Toyota Motor Corp. vehicles involved in unintended-acceleration crashes may be linked to 89 deaths since 2000, up from 52 reported in March, the U.S. National Highway Traffic Safety Administration said.

The deaths occurred in 71 accidents, more than the 43 reported in March, the agency said, citing data through May 20 in an e-mailed response to a request from Bloomberg News. The agency received 6,200 complaints concerning sudden, unintended acceleration in Toyota vehicles between 2000 and mid-May, the agency said, up from 2,600 reported in March.

Toyota, the world’s largest automaker, faces at least 228 federal and 99 state lawsuits, including proposed class actions, over economic loss and claims of personal injury or death allegedly caused by unintended acceleration. The company has recalled about 8 million vehicles worldwide to fix sticky gas pedals and misshapen floor mats and agreed to pay a record $16.4 million U.S. fine for failing to alert auto-safety regulators quickly enough about defects.

Regulators haven’t found evidence to warrant a new defect investigation after speaking to 100 car owners who complained about sudden acceleration after the Toyota City, Japan-based carmaker recalled and repaired their vehicles, NHTSA Administrator David Strickland said at a May 20 hearing in the U.S. House of Representatives.

Toyota hasn’t found any electronics flaws after examining more than 2,000 vehicles that would help explain the reports of sudden acceleration, Toyota Motor Sales USA Inc.
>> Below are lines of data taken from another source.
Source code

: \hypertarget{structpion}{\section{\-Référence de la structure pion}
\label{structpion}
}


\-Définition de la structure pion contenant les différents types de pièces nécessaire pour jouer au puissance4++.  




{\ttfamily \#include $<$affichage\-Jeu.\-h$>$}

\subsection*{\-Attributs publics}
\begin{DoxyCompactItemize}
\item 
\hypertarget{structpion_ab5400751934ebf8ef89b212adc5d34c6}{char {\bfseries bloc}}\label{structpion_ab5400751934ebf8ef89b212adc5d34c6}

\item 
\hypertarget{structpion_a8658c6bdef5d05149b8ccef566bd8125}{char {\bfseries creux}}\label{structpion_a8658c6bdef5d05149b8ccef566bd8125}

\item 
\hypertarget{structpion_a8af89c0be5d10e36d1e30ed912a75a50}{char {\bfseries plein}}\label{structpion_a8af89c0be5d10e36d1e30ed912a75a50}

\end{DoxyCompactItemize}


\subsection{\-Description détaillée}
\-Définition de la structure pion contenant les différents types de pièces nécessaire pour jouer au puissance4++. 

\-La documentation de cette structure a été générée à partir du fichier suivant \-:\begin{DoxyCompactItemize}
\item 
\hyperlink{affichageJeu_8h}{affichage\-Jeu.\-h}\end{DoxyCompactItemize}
President James Lentz said at the hearing.

Toyota has said it will install advanced brake-override systems in all new models beginning in 2011. The company will also retrofit seven current models with a software fix, which slows a vehicle if it receives signals both to accelerate and brake, Lentz told a House committee in February.

The carmaker rose 0.3 percent to 3,315 yen as of 9:02 a.m. in Tokyo trading. The shares have dropped 15 percent this year, compared with a 9 percent decline in the benchmark Nikkei 225 Stock Average.